November 21, 2008

I Want My Mermaid Back

When I was a little girl I had this INCREDIBLE imagination. Now that creative way of viewing life comes in small doses. Sadly, I can never suspend disbelief long enough to create that same magic.

Anyway, I lived for (still do) baths and dresses- and climbing trees (but this one I have had to release from my list of talents. I don't heal like I used to and scars are no longer cool to me). I drove my mother crazy because I changed my clothes three times a day-partly due to dressing to suit my mood and partly because trees are not dress friendly. I was always contentedly pretending to be a princess, Annie, Dorothy... a slave girl, a movie star, fairy,cabaret performer, scientist, or whatever self created heroin I had invented...but at the end of the day, when the street lamps came on and I was summoned inside it was bath time. My favorite part of the day.

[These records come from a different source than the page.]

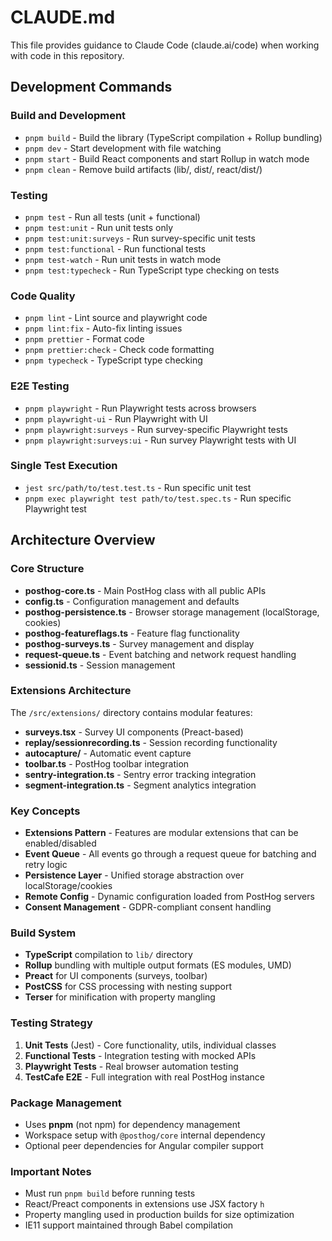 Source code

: # CLAUDE.md

This file provides guidance to Claude Code (claude.ai/code) when working with code in this repository.

## Development Commands

### Build and Development

- `pnpm build` - Build the library (TypeScript compilation + Rollup bundling)
- `pnpm dev` - Start development with file watching
- `pnpm start` - Build React components and start Rollup in watch mode
- `pnpm clean` - Remove build artifacts (lib/, dist/, react/dist/)

### Testing

- `pnpm test` - Run all tests (unit + functional)
- `pnpm test:unit` - Run unit tests only
- `pnpm test:unit:surveys` - Run survey-specific unit tests
- `pnpm test:functional` - Run functional tests
- `pnpm test-watch` - Run unit tests in watch mode
- `pnpm test:typecheck` - Run TypeScript type checking on tests

### Code Quality

- `pnpm lint` - Lint source and playwright code
- `pnpm lint:fix` - Auto-fix linting issues
- `pnpm prettier` - Format code
- `pnpm prettier:check` - Check code formatting
- `pnpm typecheck` - TypeScript type checking

### E2E Testing

- `pnpm playwright` - Run Playwright tests across browsers
- `pnpm playwright-ui` - Run Playwright with UI
- `pnpm playwright:surveys` - Run survey-specific Playwright tests
- `pnpm playwright:surveys:ui` - Run survey Playwright tests with UI

### Single Test Execution

- `jest src/path/to/test.test.ts` - Run specific unit test
- `pnpm exec playwright test path/to/test.spec.ts` - Run specific Playwright test

## Architecture Overview

### Core Structure

- **posthog-core.ts** - Main PostHog class with all public APIs
- **config.ts** - Configuration management and defaults
- **posthog-persistence.ts** - Browser storage management (localStorage, cookies)
- **posthog-featureflags.ts** - Feature flag functionality
- **posthog-surveys.ts** - Survey management and display
- **request-queue.ts** - Event batching and network request handling
- **sessionid.ts** - Session management

### Extensions Architecture

The `/src/extensions/` directory contains modular features:

- **surveys.tsx** - Survey UI components (Preact-based)
- **replay/sessionrecording.ts** - Session recording functionality
- **autocapture/** - Automatic event capture
- **toolbar.ts** - PostHog toolbar integration
- **sentry-integration.ts** - Sentry error tracking integration
- **segment-integration.ts** - Segment analytics integration

### Key Concepts

- **Extensions Pattern** - Features are modular extensions that can be enabled/disabled
- **Event Queue** - All events go through a request queue for batching and retry logic
- **Persistence Layer** - Unified storage abstraction over localStorage/cookies
- **Remote Config** - Dynamic configuration loaded from PostHog servers
- **Consent Management** - GDPR-compliant consent handling

### Build System

- **TypeScript** compilation to `lib/` directory
- **Rollup** bundling with multiple output formats (ES modules, UMD)
- **Preact** for UI components (surveys, toolbar)
- **PostCSS** for CSS processing with nesting support
- **Terser** for minification with property mangling

### Testing Strategy

1. **Unit Tests** (Jest) - Core functionality, utils, individual classes
2. **Functional Tests** - Integration testing with mocked APIs
3. **Playwright Tests** - Real browser automation testing
4. **TestCafe E2E** - Full integration with real PostHog instance

### Package Management

- Uses **pnpm** (not npm) for dependency management
- Workspace setup with `@posthog/core` internal dependency
- Optional peer dependencies for Angular compiler support

### Important Notes

- Must run `pnpm build` before running tests
- React/Preact components in extensions use JSX factory `h`
- Property mangling used in production builds for size optimization
- IE11 support maintained through Babel compilation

It was in that enchanted hour, when the moon shone bright and the stars waltzed through the infinite sky- that I would fill the bathtub with steamy, bubbly water, glide in and let my hair fan out around me. I would cross my ankles to make a mermaid tail and "swim" around changing directions and no doubt making a mess on the floor in front of the bath tub. Thank goodness for linoleum...heehee...never thought I would hear myself say that, but it was the 80's and that was mostly what was available.

I created this imaginary, underwater paradise with these intricate story lines. Stories about a glorious mermaid who was being sought after by a handsome fisherman. He caught glimpse of the mermaid and was impossibly charmed by her. He wanted to capture her heart so that she would sacrifice her paradise and he could make her his bride.. She loved the fisherman deeply, but she loved the ocean more and couldn't be torn away from her ocean home-not even in the name of love. There were plot variations, involving princes and other fantastical characters that little girls cherish.

I was five or six and the stories didn't stop at mermaids in bathtubs. I was forever playing out these little scenes-mostly to myself because I was the youngest, with a large gap between my sisters and me. Entertaining myself was my sole purpose in life at that juncture.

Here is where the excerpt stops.